*** Opening Listed entries ***
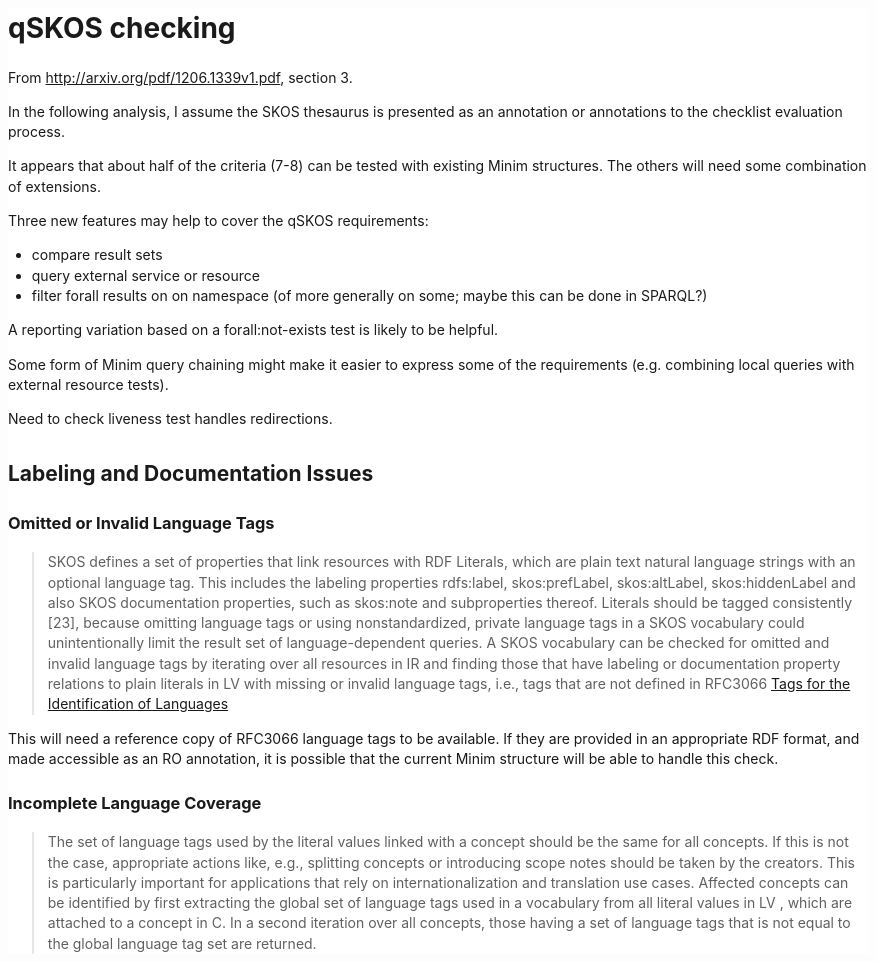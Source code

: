 # qSKOS checking

From http://arxiv.org/pdf/1206.1339v1.pdf, section 3.

In the following analysis, I assume the SKOS thesaurus is presented as an annotation or annotations to the checklist evaluation process.

It appears that about half of the criteria (7-8) can be tested with existing Minim structures. The others will need some combination of extensions.

Three new features may help to cover the qSKOS requirements:

* compare result sets
* query external service or resource
* filter forall results on on namespace (of more generally on some; maybe this can be done in SPARQL?)

A reporting variation based on a forall:not-exists test is likely to be helpful.

Some form of Minim query chaining might make it easier to express some of the requirements (e.g. combining local queries with external resource tests).

Need to check liveness test handles redirections.


## Labeling and Documentation Issues

### Omitted or Invalid Language Tags

> SKOS defines a set of properties that link resources with RDF Literals, which are plain text natural language strings with an optional language tag. This includes the labeling properties rdfs:label, skos:prefLabel, skos:altLabel, skos:hiddenLabel and also SKOS documentation properties, such as skos:note and subproperties thereof. Literals should be tagged consistently [23], because omitting language tags or using nonstandardized, private language tags in a SKOS vocabulary could unintentionally limit the result set of language-dependent queries. A SKOS vocabulary can be checked for omitted and invalid language tags by iterating over all resources in IR and finding those that have labeling or documentation property relations to plain literals in LV with missing or invalid language tags, i.e., tags that are not defined in RFC3066 [Tags for the Identification of Languages](http://www.ietf.org/rfc/rfc3066.txt)

This will need a reference copy of RFC3066 language tags to be available.  If they are provided in an appropriate RDF format, and made accessible as an RO annotation, it is possible that the current Minim structure will be able to handle this check.


### Incomplete Language Coverage

> The set of language tags used by the literal values linked with a concept should be the same for all concepts. If this is not the case, appropriate actions like, e.g., splitting concepts or introducing scope notes should be taken by the creators. This is particularly important for applications that rely on internationalization and translation use cases. Affected concepts can be identified by first extracting the global set of language tags used in a vocabulary from all literal values in LV , which are attached to a concept in C. In a second iteration over all concepts, those having a set of language tags that is not equal to the global language tag set are returned.

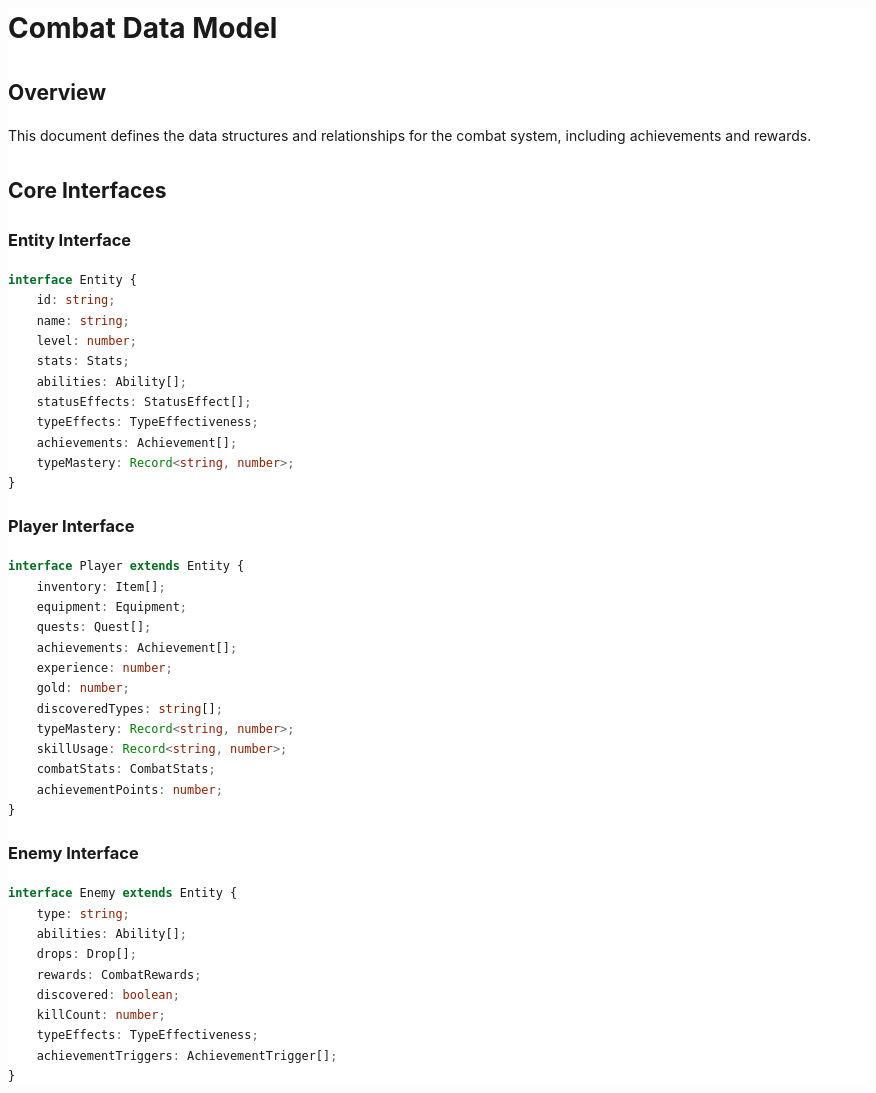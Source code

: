 # Combat Data Model

## Overview
This document defines the data structures and relationships for the combat system, including achievements and rewards.

## Core Interfaces

### Entity Interface
```typescript
interface Entity {
    id: string;
    name: string;
    level: number;
    stats: Stats;
    abilities: Ability[];
    statusEffects: StatusEffect[];
    typeEffects: TypeEffectiveness;
    achievements: Achievement[];
    typeMastery: Record<string, number>;
}
```

### Player Interface
```typescript
interface Player extends Entity {
    inventory: Item[];
    equipment: Equipment;
    quests: Quest[];
    achievements: Achievement[];
    experience: number;
    gold: number;
    discoveredTypes: string[];
    typeMastery: Record<string, number>;
    skillUsage: Record<string, number>;
    combatStats: CombatStats;
    achievementPoints: number;
}
```

### Enemy Interface
```typescript
interface Enemy extends Entity {
    type: string;
    abilities: Ability[];
    drops: Drop[];
    rewards: CombatRewards;
    discovered: boolean;
    killCount: number;
    typeEffects: TypeEffectiveness;
    achievementTriggers: AchievementTrigger[];
}
```
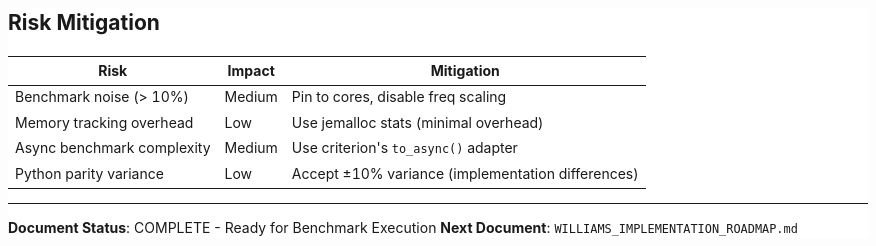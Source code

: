 
## Risk Mitigation

| Risk | Impact | Mitigation |
|------|--------|------------|
| Benchmark noise (> 10%) | Medium | Pin to cores, disable freq scaling |
| Memory tracking overhead | Low | Use jemalloc stats (minimal overhead) |
| Async benchmark complexity | Medium | Use criterion's `to_async()` adapter |
| Python parity variance | Low | Accept ±10% variance (implementation differences) |

---

**Document Status**: COMPLETE - Ready for Benchmark Execution
**Next Document**: `WILLIAMS_IMPLEMENTATION_ROADMAP.md`
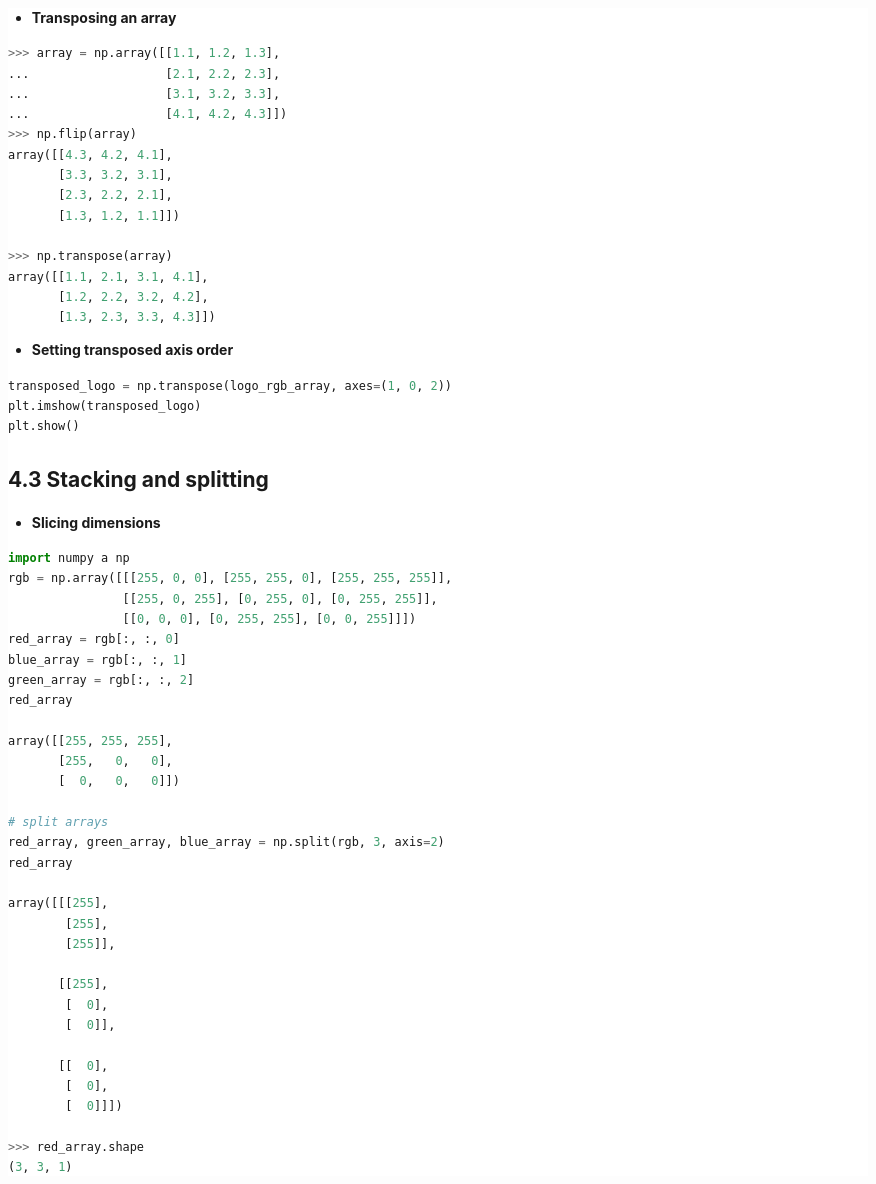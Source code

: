 * **Transposing an array**

```python
>>> array = np.array([[1.1, 1.2, 1.3],
...                   [2.1, 2.2, 2.3],
...                   [3.1, 3.2, 3.3],
...                   [4.1, 4.2, 4.3]])
>>> np.flip(array)
array([[4.3, 4.2, 4.1],
       [3.3, 3.2, 3.1],
       [2.3, 2.2, 2.1],
       [1.3, 1.2, 1.1]])
	   
>>> np.transpose(array)
array([[1.1, 2.1, 3.1, 4.1],
       [1.2, 2.2, 3.2, 4.2],
       [1.3, 2.3, 3.3, 4.3]])
```

* **Setting transposed axis order**

```python
transposed_logo = np.transpose(logo_rgb_array, axes=(1, 0, 2))
plt.imshow(transposed_logo)
plt.show()
```

## 4.3 Stacking and splitting

* **Slicing dimensions**

```python
import numpy a np
rgb = np.array([[[255, 0, 0], [255, 255, 0], [255, 255, 255]],
 	            [[255, 0, 255], [0, 255, 0], [0, 255, 255]],
				[[0, 0, 0], [0, 255, 255], [0, 0, 255]]])
red_array = rgb[:, :, 0]
blue_array = rgb[:, :, 1]
green_array = rgb[:, :, 2]
red_array

array([[255, 255, 255],
       [255,   0,   0],
       [  0,   0,   0]])
	   
# split arrays
red_array, green_array, blue_array = np.split(rgb, 3, axis=2)
red_array

array([[[255],
        [255],
        [255]],

       [[255],
        [  0],
        [  0]],

       [[  0],
        [  0],
        [  0]]])
		
>>> red_array.shape
(3, 3, 1)
```
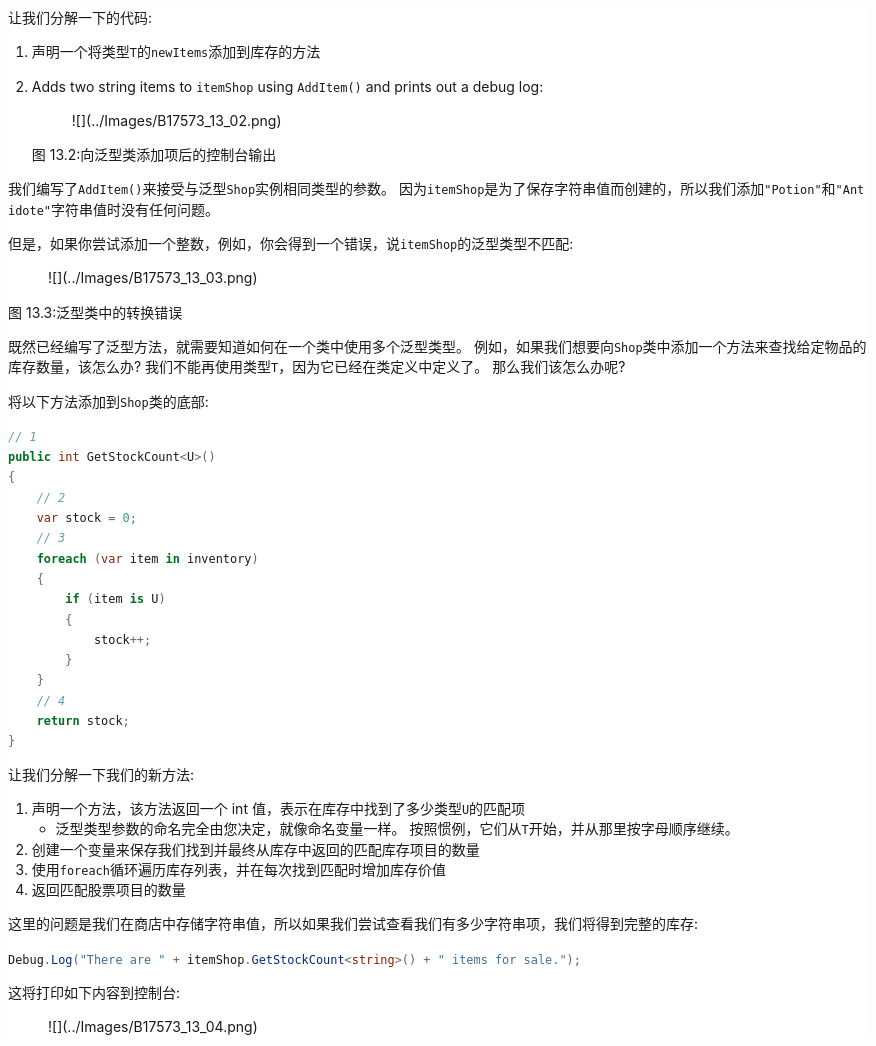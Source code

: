 让我们分解一下的代码:

1.  声明一个将类型`T`的`newItems`添加到库存的方法
2.  Adds two string items to `itemShop` using `AddItem()` and prints out a debug log:

    <figure class="mediaobject">![](../Images/B17573_13_02.png)</figure>

    图 13.2:向泛型类添加项后的控制台输出

我们编写了`AddItem()`来接受与泛型`Shop`实例相同类型的参数。 因为`itemShop`是为了保存字符串值而创建的，所以我们添加`"Potion"`和`"Antidote"`字符串值时没有任何问题。

但是，如果你尝试添加一个整数，例如，你会得到一个错误，说`itemShop`的泛型类型不匹配:

<figure class="mediaobject">![](../Images/B17573_13_03.png)</figure>

图 13.3:泛型类中的转换错误

既然已经编写了泛型方法，就需要知道如何在一个类中使用多个泛型类型。 例如，如果我们想要向`Shop`类中添加一个方法来查找给定物品的库存数量，该怎么办? 我们不能再使用类型`T`，因为它已经在类定义中定义了。 那么我们该怎么办呢?

将以下方法添加到`Shop`类的底部:

```cs
// 1
public int GetStockCount<U>()
{
    // 2
    var stock = 0;
    // 3
    foreach (var item in inventory)
    {
        if (item is U)
        {
            stock++;
        }
    }
    // 4
    return stock;
} 
```

让我们分解一下我们的新方法:

1.  声明一个方法，该方法返回一个 int 值，表示在库存中找到了多少类型`U`的匹配项
    *   泛型类型参数的命名完全由您决定，就像命名变量一样。 按照惯例，它们从`T`开始，并从那里按字母顺序继续。
2.  创建一个变量来保存我们找到并最终从库存中返回的匹配库存项目的数量
3.  使用`foreach`循环遍历库存列表，并在每次找到匹配时增加库存价值
4.  返回匹配股票项目的数量

这里的问题是我们在商店中存储字符串值，所以如果我们尝试查看我们有多少字符串项，我们将得到完整的库存:

```cs
Debug.Log("There are " + itemShop.GetStockCount<string>() + " items for sale."); 
```

这将打印如下内容到控制台:

<figure class="mediaobject">![](../Images/B17573_13_04.png)</figure>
*** Closing Listed entries ***
[Problem to work on] Output the data above exactly, excluding images.

[Exercise response]
Source code

: # qSKOS checking

From http://arxiv.org/pdf/1206.1339v1.pdf, section 3.

In the following analysis, I assume the SKOS thesaurus is presented as an annotation or annotations to the checklist evaluation process.

It appears that about half of the criteria (7-8) can be tested with existing Minim structures. The others will need some combination of extensions.

Three new features may help to cover the qSKOS requirements:

* compare result sets
* query external service or resource
* filter forall results on on namespace (of more generally on some; maybe this can be done in SPARQL?)

A reporting variation based on a forall:not-exists test is likely to be helpful.

Some form of Minim query chaining might make it easier to express some of the requirements (e.g. combining local queries with external resource tests).

Need to check liveness test handles redirections.


## Labeling and Documentation Issues

### Omitted or Invalid Language Tags

> SKOS defines a set of properties that link resources with RDF Literals, which are plain text natural language strings with an optional language tag. This includes the labeling properties rdfs:label, skos:prefLabel, skos:altLabel, skos:hiddenLabel and also SKOS documentation properties, such as skos:note and subproperties thereof. Literals should be tagged consistently [23], because omitting language tags or using nonstandardized, private language tags in a SKOS vocabulary could unintentionally limit the result set of language-dependent queries. A SKOS vocabulary can be checked for omitted and invalid language tags by iterating over all resources in IR and finding those that have labeling or documentation property relations to plain literals in LV with missing or invalid language tags, i.e., tags that are not defined in RFC3066 [Tags for the Identification of Languages](http://www.ietf.org/rfc/rfc3066.txt)

This will need a reference copy of RFC3066 language tags to be available.  If they are provided in an appropriate RDF format, and made accessible as an RO annotation, it is possible that the current Minim structure will be able to handle this check.


### Incomplete Language Coverage

> The set of language tags used by the literal values linked with a concept should be the same for all concepts. If this is not the case, appropriate actions like, e.g., splitting concepts or introducing scope notes should be taken by the creators. This is particularly important for applications that rely on internationalization and translation use cases. Affected concepts can be identified by first extracting the global set of language tags used in a vocabulary from all literal values in LV , which are attached to a concept in C. In a second iteration over all concepts, those having a set of language tags that is not equal to the global language tag set are returned.

Source code

: # Combat Data Model

## Overview
This document defines the data structures and relationships for the combat system, including achievements and rewards.

## Core Interfaces

### Entity Interface
```typescript
interface Entity {
    id: string;
    name: string;
    level: number;
    stats: Stats;
    abilities: Ability[];
    statusEffects: StatusEffect[];
    typeEffects: TypeEffectiveness;
    achievements: Achievement[];
    typeMastery: Record<string, number>;
}
```

### Player Interface
```typescript
interface Player extends Entity {
    inventory: Item[];
    equipment: Equipment;
    quests: Quest[];
    achievements: Achievement[];
    experience: number;
    gold: number;
    discoveredTypes: string[];
    typeMastery: Record<string, number>;
    skillUsage: Record<string, number>;
    combatStats: CombatStats;
    achievementPoints: number;
}
```

### Enemy Interface
```typescript
interface Enemy extends Entity {
    type: string;
    abilities: Ability[];
    drops: Drop[];
    rewards: CombatRewards;
    discovered: boolean;
    killCount: number;
    typeEffects: TypeEffectiveness;
    achievementTriggers: AchievementTrigger[];
}
```
Source code

: 
## Risk Mitigation

| Risk | Impact | Mitigation |
|------|--------|------------|
| Benchmark noise (> 10%) | Medium | Pin to cores, disable freq scaling |
| Memory tracking overhead | Low | Use jemalloc stats (minimal overhead) |
| Async benchmark complexity | Medium | Use criterion's `to_async()` adapter |
| Python parity variance | Low | Accept ±10% variance (implementation differences) |

---

**Document Status**: COMPLETE - Ready for Benchmark Execution
**Next Document**: `WILLIAMS_IMPLEMENTATION_ROADMAP.md`
Source code

: * **Transposing an array**

```python
>>> array = np.array([[1.1, 1.2, 1.3],
...                   [2.1, 2.2, 2.3],
...                   [3.1, 3.2, 3.3],
...                   [4.1, 4.2, 4.3]])
>>> np.flip(array)
array([[4.3, 4.2, 4.1],
       [3.3, 3.2, 3.1],
       [2.3, 2.2, 2.1],
       [1.3, 1.2, 1.1]])
	   
>>> np.transpose(array)
array([[1.1, 2.1, 3.1, 4.1],
       [1.2, 2.2, 3.2, 4.2],
       [1.3, 2.3, 3.3, 4.3]])
```

* **Setting transposed axis order**

```python
transposed_logo = np.transpose(logo_rgb_array, axes=(1, 0, 2))
plt.imshow(transposed_logo)
plt.show()
```

## 4.3 Stacking and splitting

* **Slicing dimensions**

```python
import numpy a np
rgb = np.array([[[255, 0, 0], [255, 255, 0], [255, 255, 255]],
 	            [[255, 0, 255], [0, 255, 0], [0, 255, 255]],
				[[0, 0, 0], [0, 255, 255], [0, 0, 255]]])
red_array = rgb[:, :, 0]
blue_array = rgb[:, :, 1]
green_array = rgb[:, :, 2]
red_array

array([[255, 255, 255],
       [255,   0,   0],
       [  0,   0,   0]])
	   
# split arrays
red_array, green_array, blue_array = np.split(rgb, 3, axis=2)
red_array

array([[[255],
        [255],
        [255]],

       [[255],
        [  0],
        [  0]],

       [[  0],
        [  0],
        [  0]]])
		
>>> red_array.shape
(3, 3, 1)
```
Source code

: 让我们分解一下的代码:

1.  声明一个将类型`T`的`newItems`添加到库存的方法
2.  Adds two string items to `itemShop` using `AddItem()` and prints out a debug log:

    <figure class="mediaobject">![](../Images/B17573_13_02.png)</figure>

    图 13.2:向泛型类添加项后的控制台输出

我们编写了`AddItem()`来接受与泛型`Shop`实例相同类型的参数。 因为`itemShop`是为了保存字符串值而创建的，所以我们添加`"Potion"`和`"Antidote"`字符串值时没有任何问题。

但是，如果你尝试添加一个整数，例如，你会得到一个错误，说`itemShop`的泛型类型不匹配:

<figure class="mediaobject">![](../Images/B17573_13_03.png)</figure>

图 13.3:泛型类中的转换错误

既然已经编写了泛型方法，就需要知道如何在一个类中使用多个泛型类型。 例如，如果我们想要向`Shop`类中添加一个方法来查找给定物品的库存数量，该怎么办? 我们不能再使用类型`T`，因为它已经在类定义中定义了。 那么我们该怎么办呢?

将以下方法添加到`Shop`类的底部:

```cs
// 1
public int GetStockCount<U>()
{
    // 2
    var stock = 0;
    // 3
    foreach (var item in inventory)
    {
        if (item is U)
        {
            stock++;
        }
    }
    // 4
    return stock;
} 
```

让我们分解一下我们的新方法:

1.  声明一个方法，该方法返回一个 int 值，表示在库存中找到了多少类型`U`的匹配项
    *   泛型类型参数的命名完全由您决定，就像命名变量一样。 按照惯例，它们从`T`开始，并从那里按字母顺序继续。
2.  创建一个变量来保存我们找到并最终从库存中返回的匹配库存项目的数量
3.  使用`foreach`循环遍历库存列表，并在每次找到匹配时增加库存价值
4.  返回匹配股票项目的数量

这里的问题是我们在商店中存储字符串值，所以如果我们尝试查看我们有多少字符串项，我们将得到完整的库存:

```cs
Debug.Log("There are " + itemShop.GetStockCount<string>() + " items for sale."); 
```

这将打印如下内容到控制台:

<figure class="mediaobject">![](../Images/B17573_13_04.png)</figure>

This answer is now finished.